How I got here - Andrew Brines
What does your typical week involve?
On Mondays I usually run stock and sales reports, compiling sell-through data, which is analysein Microsoft Excel. Then I’ll meet with ecommerce manager Chris Nawrocki to go through my findings and his site analytics before we present a business analysis to general manager Troy Munns. Tuesdays revolve around a weekly sales meeting, during which we discuss business across the buying, marketing, ecommerce and operations departments. The rest of the week is slightly more fast-paced. I’ll liaise with our buying director, Laurent Coulier, in Paris, providing any additional data he needs. I also supply data to our content team, which helps them decide which products to focus on for our home page or e-newsletters. If time permits, I also do some competitor shopping online and in store to see what our rivals are selling and which products work or don’t work Depending on the time of year, I also attend buying appointments, mainly in Paris and Milan, although they are actually just a small part of the job. The groundwork for these meetings is done quite far in advance at our London office, where we analyse sales at both a brand and category level across multiple seasons to identify over or under-bought styles.
Which meeting are you most looking forward to today?

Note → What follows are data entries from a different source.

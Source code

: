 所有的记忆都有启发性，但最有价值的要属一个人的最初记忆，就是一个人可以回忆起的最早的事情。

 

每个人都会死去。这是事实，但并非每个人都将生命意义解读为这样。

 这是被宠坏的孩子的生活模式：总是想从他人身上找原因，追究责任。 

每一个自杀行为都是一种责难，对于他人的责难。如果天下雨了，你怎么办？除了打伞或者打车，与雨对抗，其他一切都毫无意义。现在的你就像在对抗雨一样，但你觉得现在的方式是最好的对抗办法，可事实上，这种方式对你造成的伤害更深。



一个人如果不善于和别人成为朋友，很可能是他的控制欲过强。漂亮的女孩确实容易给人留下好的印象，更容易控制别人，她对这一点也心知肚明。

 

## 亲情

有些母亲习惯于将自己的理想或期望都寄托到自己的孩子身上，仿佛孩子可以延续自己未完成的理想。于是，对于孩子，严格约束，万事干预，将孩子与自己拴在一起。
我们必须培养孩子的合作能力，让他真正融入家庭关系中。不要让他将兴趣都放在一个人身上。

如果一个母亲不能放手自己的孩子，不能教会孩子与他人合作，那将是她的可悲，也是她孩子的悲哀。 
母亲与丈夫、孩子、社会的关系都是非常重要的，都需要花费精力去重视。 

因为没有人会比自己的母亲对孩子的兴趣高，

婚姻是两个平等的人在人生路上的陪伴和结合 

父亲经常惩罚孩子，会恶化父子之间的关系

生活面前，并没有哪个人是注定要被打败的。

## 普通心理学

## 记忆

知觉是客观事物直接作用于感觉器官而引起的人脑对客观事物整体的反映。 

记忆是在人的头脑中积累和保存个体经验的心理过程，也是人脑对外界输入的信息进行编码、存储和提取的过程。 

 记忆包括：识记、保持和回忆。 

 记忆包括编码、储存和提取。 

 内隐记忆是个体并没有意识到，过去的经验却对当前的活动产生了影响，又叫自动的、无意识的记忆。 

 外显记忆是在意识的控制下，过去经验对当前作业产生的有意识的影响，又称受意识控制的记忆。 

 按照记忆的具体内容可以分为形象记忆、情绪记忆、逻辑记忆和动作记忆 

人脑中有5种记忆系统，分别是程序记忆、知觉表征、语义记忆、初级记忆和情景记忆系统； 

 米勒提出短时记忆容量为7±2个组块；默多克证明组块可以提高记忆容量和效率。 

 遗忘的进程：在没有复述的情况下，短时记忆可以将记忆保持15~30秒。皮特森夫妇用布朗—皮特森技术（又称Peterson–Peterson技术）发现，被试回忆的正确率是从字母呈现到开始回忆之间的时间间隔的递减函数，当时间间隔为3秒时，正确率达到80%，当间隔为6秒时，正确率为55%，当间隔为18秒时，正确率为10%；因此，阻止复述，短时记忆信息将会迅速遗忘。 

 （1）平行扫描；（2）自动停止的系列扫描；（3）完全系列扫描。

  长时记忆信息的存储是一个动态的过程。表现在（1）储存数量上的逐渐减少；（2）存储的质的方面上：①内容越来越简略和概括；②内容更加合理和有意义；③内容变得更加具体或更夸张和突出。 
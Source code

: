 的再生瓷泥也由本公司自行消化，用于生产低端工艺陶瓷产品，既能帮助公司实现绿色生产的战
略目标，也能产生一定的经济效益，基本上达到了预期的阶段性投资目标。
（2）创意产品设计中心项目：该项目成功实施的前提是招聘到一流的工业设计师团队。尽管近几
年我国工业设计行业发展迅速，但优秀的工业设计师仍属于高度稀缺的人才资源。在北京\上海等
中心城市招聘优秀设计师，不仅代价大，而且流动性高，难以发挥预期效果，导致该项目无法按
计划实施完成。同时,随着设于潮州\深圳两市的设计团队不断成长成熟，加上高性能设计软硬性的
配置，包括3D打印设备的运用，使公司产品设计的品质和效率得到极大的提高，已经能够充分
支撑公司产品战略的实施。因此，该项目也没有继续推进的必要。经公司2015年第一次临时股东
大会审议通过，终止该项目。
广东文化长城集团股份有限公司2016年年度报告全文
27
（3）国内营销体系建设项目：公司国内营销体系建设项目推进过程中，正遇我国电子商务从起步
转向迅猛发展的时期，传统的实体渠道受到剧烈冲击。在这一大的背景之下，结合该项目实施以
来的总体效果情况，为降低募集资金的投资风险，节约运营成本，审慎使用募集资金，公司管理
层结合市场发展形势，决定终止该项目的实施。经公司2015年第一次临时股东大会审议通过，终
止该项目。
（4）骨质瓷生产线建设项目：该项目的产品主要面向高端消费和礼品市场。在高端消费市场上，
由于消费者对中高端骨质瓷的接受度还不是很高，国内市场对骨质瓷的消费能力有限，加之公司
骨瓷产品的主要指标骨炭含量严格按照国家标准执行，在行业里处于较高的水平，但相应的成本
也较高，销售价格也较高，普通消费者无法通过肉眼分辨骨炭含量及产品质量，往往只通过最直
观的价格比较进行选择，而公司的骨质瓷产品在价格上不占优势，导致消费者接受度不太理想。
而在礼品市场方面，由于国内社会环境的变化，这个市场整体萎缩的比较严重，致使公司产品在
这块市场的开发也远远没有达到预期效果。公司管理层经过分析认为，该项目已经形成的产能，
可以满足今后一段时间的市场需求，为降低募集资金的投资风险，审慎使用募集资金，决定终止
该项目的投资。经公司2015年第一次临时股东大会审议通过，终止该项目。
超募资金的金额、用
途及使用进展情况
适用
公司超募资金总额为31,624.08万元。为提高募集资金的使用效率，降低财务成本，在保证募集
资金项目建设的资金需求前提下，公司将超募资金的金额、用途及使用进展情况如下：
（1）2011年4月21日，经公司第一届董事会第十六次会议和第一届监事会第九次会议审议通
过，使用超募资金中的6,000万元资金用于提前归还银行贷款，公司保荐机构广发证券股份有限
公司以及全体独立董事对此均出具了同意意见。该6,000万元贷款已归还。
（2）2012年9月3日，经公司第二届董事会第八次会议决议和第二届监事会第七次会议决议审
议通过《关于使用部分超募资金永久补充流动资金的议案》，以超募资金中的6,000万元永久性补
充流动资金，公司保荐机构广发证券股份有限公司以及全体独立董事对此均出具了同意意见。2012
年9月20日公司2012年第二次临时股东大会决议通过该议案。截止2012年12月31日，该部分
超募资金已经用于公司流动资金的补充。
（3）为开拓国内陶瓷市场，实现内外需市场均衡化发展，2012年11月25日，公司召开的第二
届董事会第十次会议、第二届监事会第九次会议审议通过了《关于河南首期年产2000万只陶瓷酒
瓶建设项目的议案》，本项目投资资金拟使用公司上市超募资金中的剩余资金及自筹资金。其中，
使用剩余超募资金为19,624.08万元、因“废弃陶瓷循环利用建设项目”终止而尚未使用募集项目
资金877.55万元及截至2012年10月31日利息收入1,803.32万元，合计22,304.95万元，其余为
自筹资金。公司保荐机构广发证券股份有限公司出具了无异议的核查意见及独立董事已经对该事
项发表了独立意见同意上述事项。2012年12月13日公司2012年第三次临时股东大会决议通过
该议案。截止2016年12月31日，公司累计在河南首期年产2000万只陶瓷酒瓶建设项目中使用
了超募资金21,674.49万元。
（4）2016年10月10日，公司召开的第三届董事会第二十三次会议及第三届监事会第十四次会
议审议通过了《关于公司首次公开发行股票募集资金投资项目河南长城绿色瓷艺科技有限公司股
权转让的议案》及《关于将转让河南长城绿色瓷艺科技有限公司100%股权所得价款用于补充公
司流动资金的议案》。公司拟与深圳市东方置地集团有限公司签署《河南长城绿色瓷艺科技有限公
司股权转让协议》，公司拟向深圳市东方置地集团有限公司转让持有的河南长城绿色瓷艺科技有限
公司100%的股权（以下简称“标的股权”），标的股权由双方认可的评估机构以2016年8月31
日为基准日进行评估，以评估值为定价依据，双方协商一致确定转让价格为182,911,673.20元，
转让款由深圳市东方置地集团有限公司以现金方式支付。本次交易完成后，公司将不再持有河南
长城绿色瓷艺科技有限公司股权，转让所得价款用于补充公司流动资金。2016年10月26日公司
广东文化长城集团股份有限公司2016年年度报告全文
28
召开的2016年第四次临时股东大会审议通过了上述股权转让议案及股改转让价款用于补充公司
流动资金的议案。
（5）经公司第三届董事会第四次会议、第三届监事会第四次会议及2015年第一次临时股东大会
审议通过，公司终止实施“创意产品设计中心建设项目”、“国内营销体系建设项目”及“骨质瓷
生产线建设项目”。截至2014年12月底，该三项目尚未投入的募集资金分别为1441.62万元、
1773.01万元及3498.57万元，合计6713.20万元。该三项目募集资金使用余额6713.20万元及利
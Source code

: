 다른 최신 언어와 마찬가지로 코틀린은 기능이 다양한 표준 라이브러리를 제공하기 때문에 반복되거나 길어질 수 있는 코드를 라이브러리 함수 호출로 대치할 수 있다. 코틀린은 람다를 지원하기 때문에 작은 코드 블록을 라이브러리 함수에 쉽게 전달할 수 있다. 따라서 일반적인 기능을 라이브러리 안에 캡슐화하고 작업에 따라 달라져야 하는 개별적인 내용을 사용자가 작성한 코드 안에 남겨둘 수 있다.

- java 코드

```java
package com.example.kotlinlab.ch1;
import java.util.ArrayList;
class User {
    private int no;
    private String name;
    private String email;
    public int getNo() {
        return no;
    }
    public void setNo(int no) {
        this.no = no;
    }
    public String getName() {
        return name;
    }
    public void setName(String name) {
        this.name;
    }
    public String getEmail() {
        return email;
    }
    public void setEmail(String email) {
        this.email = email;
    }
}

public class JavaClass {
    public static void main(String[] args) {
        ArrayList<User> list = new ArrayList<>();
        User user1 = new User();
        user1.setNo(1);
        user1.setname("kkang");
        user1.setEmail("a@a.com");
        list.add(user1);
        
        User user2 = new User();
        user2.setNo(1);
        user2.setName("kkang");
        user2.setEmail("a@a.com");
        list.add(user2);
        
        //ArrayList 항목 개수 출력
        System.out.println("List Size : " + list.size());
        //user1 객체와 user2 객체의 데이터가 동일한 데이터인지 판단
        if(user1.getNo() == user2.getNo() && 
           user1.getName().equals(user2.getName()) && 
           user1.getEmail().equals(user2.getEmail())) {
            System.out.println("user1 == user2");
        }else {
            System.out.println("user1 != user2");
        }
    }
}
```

My buying appointment for Paul Smith’s autumn 15 collection. It’s always exciting looking at new product from brands you admire. Starting with an empty clothes rail and finishing with a selection you have complete conviction in is a very satisfying feeling. Which event do you wish you could postpone? A two-hour tutorial by our logistics manager, Sebastian Braye, comparing our inventory cost from our stock system and our sales and accounts systems in Excel. How did retail work before Excel existed?
How did you get to where you are today?
While studying for a BA in Film at Manchester Metropolitan University, I often visited local designer store Flannels, where I spent lots of time looking at product and talking to the staff. This fuelled my interest in designer menswear and I also began to realise that, while I was interested in film, it couldn’t offer me a rewarding career. My buying and merchandising journey took off when I saw a job advertisement for a buying administration assistant role at Tommy Hilfiger in London. I decided to go for it and luckily got the position in 2009. Two years later, I became assistant merchandiser at homeware retailer Habitat in Paris, a rewarding career move that enabled me to bolster my CV with international experience. After my stint at Habitat, I moved back to London to work as an assistant merchandiser for accessories brand Smythson in 2013. This got me back involved with seasonal, luxury product, bringing me closer to my original interest in premium men’s fashion. As someone with a zeal for designer menswear, I’ve been aware of Oki-ni for a while and always thought it to be a progressive and relevant premium menswear etailer. In March 2014, I saw the role of buying and merchandising assistant advertised and applied for it directly. My experience in merchandising and my passion for designer product helped me secure the role.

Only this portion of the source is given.